((

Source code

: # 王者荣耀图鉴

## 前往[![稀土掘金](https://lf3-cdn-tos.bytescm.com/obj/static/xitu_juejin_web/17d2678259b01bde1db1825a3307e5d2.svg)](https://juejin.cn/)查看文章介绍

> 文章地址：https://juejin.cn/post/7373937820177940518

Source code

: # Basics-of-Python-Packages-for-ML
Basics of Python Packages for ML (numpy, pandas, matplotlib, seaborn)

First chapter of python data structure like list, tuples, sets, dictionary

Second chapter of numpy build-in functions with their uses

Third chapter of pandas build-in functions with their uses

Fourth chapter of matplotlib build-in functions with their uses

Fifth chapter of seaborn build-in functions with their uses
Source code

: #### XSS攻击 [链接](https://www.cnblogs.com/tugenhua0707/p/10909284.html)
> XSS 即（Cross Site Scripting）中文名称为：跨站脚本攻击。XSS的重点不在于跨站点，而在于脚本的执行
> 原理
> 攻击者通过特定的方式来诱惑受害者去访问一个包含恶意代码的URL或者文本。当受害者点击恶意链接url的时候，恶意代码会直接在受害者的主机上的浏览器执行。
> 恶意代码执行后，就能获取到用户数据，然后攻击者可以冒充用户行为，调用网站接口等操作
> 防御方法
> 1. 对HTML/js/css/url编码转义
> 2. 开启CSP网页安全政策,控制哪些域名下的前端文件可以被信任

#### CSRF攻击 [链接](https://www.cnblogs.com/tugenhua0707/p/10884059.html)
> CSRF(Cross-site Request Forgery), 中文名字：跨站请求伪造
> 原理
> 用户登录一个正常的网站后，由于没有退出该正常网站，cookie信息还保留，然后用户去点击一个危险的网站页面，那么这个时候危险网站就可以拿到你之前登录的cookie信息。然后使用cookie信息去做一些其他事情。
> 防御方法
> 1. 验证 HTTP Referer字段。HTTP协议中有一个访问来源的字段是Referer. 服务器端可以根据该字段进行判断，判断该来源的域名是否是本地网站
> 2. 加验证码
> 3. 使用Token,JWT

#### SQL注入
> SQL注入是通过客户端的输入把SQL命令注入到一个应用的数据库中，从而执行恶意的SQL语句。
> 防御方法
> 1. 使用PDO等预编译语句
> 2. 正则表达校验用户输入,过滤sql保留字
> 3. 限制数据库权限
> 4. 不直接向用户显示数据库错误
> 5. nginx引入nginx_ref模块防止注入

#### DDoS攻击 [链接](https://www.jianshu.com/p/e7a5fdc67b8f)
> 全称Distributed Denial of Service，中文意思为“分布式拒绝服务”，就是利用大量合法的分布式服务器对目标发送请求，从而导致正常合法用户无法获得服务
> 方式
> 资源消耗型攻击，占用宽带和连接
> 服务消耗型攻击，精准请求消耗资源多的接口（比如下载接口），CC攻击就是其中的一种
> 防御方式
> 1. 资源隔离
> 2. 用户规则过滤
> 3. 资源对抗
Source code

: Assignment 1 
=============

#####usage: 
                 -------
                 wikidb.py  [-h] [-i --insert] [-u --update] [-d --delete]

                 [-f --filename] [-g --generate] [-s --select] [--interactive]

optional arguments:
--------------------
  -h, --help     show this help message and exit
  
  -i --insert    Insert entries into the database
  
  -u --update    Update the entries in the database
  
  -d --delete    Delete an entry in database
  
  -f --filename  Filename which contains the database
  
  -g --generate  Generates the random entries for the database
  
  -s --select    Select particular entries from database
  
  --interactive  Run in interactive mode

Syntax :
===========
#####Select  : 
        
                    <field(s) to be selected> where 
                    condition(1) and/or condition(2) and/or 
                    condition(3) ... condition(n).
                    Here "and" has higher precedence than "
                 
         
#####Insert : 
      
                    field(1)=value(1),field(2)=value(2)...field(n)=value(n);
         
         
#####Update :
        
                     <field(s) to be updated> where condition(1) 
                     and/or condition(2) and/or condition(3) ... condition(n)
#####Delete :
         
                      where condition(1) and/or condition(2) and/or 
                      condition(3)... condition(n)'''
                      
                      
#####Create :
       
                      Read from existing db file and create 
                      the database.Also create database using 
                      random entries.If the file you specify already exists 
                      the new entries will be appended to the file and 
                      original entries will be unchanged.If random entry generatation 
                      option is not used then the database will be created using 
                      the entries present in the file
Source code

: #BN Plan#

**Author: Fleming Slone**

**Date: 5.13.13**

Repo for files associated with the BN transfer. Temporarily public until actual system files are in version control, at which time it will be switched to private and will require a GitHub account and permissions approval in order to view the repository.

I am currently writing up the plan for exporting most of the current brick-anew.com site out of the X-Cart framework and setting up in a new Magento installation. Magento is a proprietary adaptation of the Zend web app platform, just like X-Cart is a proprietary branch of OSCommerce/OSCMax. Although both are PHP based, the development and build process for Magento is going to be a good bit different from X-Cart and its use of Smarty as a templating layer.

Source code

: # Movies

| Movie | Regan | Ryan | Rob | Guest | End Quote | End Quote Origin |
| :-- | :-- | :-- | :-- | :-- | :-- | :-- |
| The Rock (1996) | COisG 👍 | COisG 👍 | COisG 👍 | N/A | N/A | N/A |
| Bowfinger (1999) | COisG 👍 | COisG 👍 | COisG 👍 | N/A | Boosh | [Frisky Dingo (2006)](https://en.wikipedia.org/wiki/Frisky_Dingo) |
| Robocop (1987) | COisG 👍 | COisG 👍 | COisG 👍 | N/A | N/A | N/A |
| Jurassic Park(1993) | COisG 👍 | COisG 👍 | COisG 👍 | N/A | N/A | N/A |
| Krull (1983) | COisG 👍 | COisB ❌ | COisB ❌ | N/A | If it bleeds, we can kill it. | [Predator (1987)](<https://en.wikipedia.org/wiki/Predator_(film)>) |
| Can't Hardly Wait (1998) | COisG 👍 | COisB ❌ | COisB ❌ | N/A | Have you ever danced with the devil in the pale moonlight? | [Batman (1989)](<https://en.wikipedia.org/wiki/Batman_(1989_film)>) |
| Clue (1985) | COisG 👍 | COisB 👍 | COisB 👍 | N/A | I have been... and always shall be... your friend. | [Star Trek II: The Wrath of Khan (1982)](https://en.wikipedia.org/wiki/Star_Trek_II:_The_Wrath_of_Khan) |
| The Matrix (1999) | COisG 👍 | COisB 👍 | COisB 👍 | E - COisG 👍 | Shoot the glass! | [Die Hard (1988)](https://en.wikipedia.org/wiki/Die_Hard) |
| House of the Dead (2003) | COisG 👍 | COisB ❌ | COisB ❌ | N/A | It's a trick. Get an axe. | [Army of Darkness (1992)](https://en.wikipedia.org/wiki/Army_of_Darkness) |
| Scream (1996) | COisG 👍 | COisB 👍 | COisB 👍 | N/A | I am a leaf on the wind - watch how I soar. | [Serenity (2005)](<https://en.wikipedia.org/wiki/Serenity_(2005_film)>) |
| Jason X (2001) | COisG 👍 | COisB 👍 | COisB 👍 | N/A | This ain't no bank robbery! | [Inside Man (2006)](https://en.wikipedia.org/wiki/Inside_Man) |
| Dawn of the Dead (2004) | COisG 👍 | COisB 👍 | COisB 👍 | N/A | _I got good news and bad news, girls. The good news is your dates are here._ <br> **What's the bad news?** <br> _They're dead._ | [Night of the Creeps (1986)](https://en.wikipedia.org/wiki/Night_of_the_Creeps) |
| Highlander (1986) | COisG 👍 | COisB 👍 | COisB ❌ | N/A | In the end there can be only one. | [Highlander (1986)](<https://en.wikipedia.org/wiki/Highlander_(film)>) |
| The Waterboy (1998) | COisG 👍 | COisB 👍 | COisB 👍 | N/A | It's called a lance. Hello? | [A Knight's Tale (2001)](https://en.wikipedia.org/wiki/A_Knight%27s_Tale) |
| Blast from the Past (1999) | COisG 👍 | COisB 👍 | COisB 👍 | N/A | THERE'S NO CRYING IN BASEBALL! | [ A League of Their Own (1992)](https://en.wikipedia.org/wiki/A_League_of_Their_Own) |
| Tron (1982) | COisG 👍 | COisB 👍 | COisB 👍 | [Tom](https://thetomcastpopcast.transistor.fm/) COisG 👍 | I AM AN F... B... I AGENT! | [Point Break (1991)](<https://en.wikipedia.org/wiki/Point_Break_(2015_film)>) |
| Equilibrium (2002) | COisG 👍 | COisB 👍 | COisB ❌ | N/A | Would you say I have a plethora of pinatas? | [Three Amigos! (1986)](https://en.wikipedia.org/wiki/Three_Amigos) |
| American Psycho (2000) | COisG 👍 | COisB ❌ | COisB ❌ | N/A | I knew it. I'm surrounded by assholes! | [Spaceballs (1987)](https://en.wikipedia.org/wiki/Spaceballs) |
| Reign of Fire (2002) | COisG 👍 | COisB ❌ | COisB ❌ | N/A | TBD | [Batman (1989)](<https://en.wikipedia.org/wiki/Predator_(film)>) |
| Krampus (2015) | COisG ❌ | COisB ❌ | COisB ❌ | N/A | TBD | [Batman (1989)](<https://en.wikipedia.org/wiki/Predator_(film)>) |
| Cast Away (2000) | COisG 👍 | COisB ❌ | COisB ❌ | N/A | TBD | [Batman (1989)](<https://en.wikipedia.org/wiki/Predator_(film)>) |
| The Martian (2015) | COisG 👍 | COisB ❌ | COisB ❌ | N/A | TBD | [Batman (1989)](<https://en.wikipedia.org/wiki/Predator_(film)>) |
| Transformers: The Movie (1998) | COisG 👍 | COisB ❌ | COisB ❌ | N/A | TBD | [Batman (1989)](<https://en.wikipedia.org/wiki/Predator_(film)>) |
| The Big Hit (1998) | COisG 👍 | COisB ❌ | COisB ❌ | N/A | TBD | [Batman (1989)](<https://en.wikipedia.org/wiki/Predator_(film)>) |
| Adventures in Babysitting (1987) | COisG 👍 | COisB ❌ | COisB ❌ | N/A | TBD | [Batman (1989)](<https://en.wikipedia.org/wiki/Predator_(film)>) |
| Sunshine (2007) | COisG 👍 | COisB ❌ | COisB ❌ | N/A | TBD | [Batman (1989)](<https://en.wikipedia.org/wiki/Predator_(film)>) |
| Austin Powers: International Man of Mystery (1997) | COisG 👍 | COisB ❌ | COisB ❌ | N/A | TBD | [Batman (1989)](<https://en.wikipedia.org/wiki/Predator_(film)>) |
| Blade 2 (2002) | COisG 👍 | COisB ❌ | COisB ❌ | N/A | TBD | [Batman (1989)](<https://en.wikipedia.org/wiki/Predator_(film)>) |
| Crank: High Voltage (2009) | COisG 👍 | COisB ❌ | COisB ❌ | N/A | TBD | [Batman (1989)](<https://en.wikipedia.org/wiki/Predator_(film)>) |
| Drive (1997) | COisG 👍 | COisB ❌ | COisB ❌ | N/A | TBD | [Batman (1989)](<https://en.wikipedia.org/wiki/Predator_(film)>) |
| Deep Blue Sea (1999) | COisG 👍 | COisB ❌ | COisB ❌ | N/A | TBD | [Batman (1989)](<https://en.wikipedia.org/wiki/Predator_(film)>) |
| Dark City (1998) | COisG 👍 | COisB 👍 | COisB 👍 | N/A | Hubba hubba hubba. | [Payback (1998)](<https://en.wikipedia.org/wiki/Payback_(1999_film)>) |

))
((

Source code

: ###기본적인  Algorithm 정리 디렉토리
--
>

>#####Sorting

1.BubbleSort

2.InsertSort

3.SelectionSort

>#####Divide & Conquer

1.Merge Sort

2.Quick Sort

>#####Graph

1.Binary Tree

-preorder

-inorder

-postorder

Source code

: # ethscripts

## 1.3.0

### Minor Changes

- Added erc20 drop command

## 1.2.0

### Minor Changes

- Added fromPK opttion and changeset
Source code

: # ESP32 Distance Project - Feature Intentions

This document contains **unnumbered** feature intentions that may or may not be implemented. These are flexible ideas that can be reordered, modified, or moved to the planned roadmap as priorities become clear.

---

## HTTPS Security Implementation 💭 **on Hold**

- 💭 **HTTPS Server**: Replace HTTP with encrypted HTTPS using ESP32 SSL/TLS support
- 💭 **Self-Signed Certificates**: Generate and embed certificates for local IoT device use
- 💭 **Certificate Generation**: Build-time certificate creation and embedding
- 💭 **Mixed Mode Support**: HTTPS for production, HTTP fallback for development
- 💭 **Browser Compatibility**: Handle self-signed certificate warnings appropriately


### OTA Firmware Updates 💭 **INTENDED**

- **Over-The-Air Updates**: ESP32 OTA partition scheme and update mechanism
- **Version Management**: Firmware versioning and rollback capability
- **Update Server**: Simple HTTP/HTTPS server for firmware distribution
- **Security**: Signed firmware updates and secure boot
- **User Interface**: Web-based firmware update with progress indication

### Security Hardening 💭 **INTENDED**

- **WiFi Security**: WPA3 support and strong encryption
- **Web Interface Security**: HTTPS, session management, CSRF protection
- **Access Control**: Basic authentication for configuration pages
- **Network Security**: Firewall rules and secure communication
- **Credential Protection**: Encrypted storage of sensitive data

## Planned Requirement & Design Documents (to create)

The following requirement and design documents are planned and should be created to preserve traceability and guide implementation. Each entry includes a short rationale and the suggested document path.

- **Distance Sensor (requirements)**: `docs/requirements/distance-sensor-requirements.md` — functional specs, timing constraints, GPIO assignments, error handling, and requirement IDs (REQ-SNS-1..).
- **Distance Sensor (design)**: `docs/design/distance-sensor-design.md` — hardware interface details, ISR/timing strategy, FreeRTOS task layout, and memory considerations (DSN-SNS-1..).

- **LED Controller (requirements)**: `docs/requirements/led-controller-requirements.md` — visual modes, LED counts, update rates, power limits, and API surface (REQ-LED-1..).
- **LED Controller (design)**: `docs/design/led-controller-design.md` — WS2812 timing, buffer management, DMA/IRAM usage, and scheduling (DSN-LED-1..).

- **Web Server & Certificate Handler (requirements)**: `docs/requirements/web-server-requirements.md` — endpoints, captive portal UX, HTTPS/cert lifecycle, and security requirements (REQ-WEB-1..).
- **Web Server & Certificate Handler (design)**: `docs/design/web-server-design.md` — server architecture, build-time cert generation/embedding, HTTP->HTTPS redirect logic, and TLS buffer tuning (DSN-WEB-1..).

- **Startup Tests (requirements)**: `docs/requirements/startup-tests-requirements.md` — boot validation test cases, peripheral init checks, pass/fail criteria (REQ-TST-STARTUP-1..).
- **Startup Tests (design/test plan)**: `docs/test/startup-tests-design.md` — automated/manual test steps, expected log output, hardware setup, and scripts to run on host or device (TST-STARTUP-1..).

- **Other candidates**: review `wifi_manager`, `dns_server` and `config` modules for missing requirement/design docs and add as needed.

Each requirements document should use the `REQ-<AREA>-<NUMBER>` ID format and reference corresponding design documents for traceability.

))
((

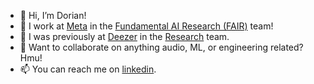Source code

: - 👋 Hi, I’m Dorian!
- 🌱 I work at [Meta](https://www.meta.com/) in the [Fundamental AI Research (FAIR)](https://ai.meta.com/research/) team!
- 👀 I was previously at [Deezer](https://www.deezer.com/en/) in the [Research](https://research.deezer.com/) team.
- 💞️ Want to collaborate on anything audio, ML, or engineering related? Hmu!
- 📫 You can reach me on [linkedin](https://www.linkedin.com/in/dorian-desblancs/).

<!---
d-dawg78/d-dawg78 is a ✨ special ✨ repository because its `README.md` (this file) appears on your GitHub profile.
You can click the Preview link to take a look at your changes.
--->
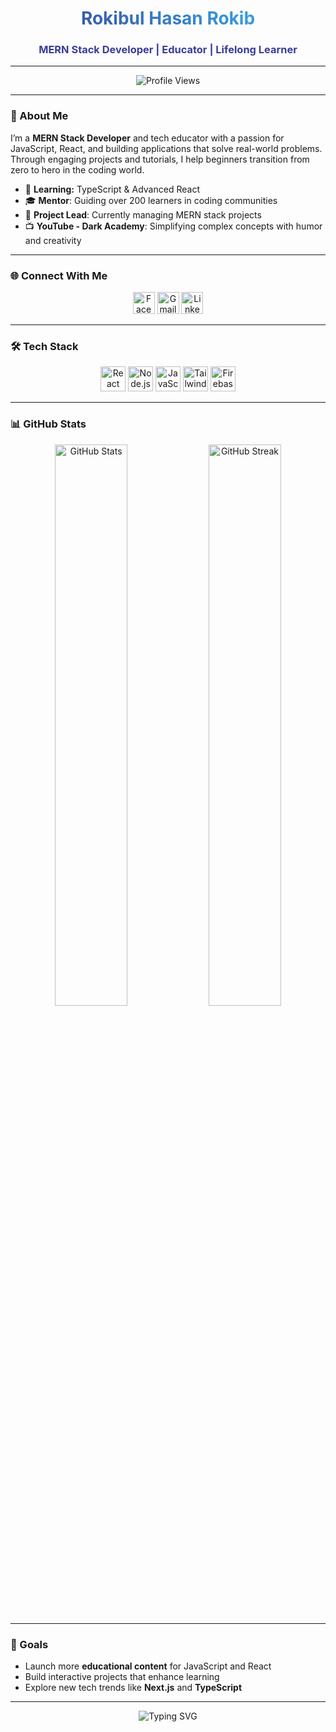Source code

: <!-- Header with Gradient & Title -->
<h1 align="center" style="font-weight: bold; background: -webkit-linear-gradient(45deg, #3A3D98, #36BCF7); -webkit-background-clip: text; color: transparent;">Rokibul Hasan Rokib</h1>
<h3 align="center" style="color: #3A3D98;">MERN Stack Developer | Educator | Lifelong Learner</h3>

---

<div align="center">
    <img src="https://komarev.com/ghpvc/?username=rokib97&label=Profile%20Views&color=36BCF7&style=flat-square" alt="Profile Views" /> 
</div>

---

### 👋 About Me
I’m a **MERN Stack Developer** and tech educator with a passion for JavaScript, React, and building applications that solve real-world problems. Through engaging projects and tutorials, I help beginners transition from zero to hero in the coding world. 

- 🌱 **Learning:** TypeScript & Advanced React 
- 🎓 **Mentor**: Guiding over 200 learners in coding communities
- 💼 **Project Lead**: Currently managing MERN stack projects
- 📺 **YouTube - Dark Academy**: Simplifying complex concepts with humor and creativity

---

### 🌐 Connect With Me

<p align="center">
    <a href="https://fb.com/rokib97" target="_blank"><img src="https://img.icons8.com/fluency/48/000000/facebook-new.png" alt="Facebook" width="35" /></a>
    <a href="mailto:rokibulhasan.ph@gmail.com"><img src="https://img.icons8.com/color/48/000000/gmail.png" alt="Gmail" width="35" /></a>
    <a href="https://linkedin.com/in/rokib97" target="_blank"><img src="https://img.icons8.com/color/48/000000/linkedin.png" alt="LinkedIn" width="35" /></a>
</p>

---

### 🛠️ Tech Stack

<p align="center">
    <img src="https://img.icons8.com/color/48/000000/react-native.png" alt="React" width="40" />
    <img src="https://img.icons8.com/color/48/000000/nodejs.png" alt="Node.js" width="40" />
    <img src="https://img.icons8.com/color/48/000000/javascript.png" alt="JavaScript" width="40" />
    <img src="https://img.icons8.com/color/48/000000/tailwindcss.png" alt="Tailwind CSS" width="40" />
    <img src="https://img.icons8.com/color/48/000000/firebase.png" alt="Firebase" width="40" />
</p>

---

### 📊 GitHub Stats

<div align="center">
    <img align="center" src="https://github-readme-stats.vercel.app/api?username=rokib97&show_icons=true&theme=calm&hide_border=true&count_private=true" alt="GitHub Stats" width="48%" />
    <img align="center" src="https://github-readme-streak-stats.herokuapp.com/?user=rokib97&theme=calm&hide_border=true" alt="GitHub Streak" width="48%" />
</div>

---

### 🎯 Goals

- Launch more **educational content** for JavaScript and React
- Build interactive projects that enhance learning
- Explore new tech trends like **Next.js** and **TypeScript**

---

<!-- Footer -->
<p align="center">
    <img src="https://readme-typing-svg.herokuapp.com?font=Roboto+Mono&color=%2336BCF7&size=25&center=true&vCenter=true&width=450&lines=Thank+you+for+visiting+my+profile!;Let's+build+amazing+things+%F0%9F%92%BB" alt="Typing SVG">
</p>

))

Among the records above, only the lines between the line holding "- **Over-The-Air Updates**: ESP32" and the line holding "### Security Hardening 💭 **INTENDED**", inclusive, are to be output, exactly as written.

→ Result for this task
- **Over-The-Air Updates**: ESP32 OTA partition scheme and update mechanism
- **Version Management**: Firmware versioning and rollback capability
- **Update Server**: Simple HTTP/HTTPS server for firmware distribution
- **Security**: Signed firmware updates and secure boot
- **User Interface**: Web-based firmware update with progress indication

### Security Hardening 💭 **INTENDED**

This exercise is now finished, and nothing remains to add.